AVAILABLE DATA section start

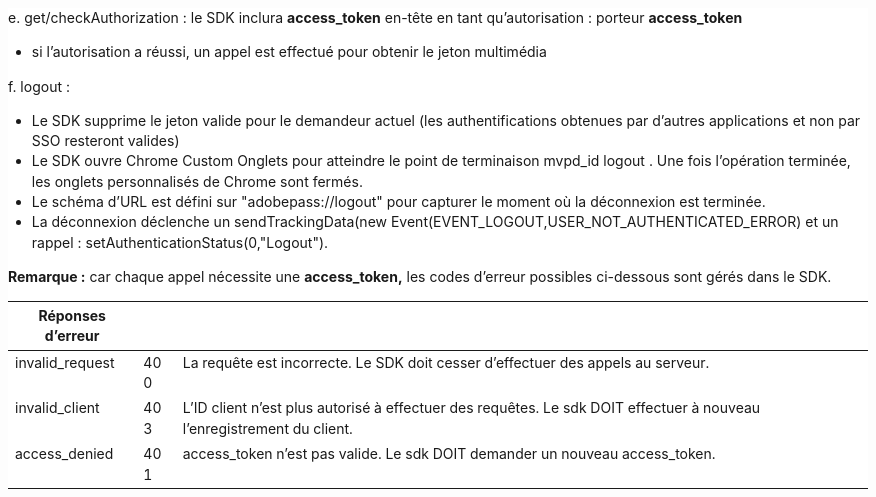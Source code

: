 e. get/checkAuthorization : le SDK inclura **access_token** en-tête en tant qu’autorisation : porteur **access_token**

- si l’autorisation a réussi, un appel est effectué pour obtenir le jeton multimédia

f. logout :

- Le SDK supprime le jeton valide pour le demandeur actuel (les authentifications obtenues par d’autres applications et non par SSO resteront valides)
- Le SDK ouvre Chrome Custom Onglets pour atteindre le point de terminaison mvpd_id logout . Une fois l’opération terminée, les onglets personnalisés de Chrome sont fermés.
- Le schéma d’URL est défini sur &quot;adobepass://logout&quot; pour capturer le moment où la déconnexion est terminée.
- La déconnexion déclenche un sendTrackingData(new Event(EVENT_LOGOUT,USER_NOT_AUTHENTICATED_ERROR) et un rappel : setAuthenticationStatus(0,&quot;Logout&quot;).

**Remarque :** car chaque appel nécessite une **access_token,** les codes d’erreur possibles ci-dessous sont gérés dans le SDK.


| Réponses d’erreur | | |
| --- | ---|--- |
| invalid_request | 400 | La requête est incorrecte. Le SDK doit cesser d’effectuer des appels au serveur. |
| invalid_client | 403 | L’ID client n’est plus autorisé à effectuer des requêtes. Le sdk DOIT effectuer à nouveau l’enregistrement du client. |
| access_denied | 401 | access\_token n’est pas valide. Le sdk DOIT demander un nouveau access_token. |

AVAILABLE DATA section end

TASK DETAILS:
Reproduce the line that contains "- La déconnexion" and each line after it through the last line of the entries above, exactly; leave out all earlier lines.

ANSWER FOR THIS EXERCISE:
- La déconnexion déclenche un sendTrackingData(new Event(EVENT_LOGOUT,USER_NOT_AUTHENTICATED_ERROR) et un rappel : setAuthenticationStatus(0,&quot;Logout&quot;).

**Remarque :** car chaque appel nécessite une **access_token,** les codes d’erreur possibles ci-dessous sont gérés dans le SDK.


| Réponses d’erreur | | |
| --- | ---|--- |
| invalid_request | 400 | La requête est incorrecte. Le SDK doit cesser d’effectuer des appels au serveur. |
| invalid_client | 403 | L’ID client n’est plus autorisé à effectuer des requêtes. Le sdk DOIT effectuer à nouveau l’enregistrement du client. |
| access_denied | 401 | access\_token n’est pas valide. Le sdk DOIT demander un nouveau access_token. |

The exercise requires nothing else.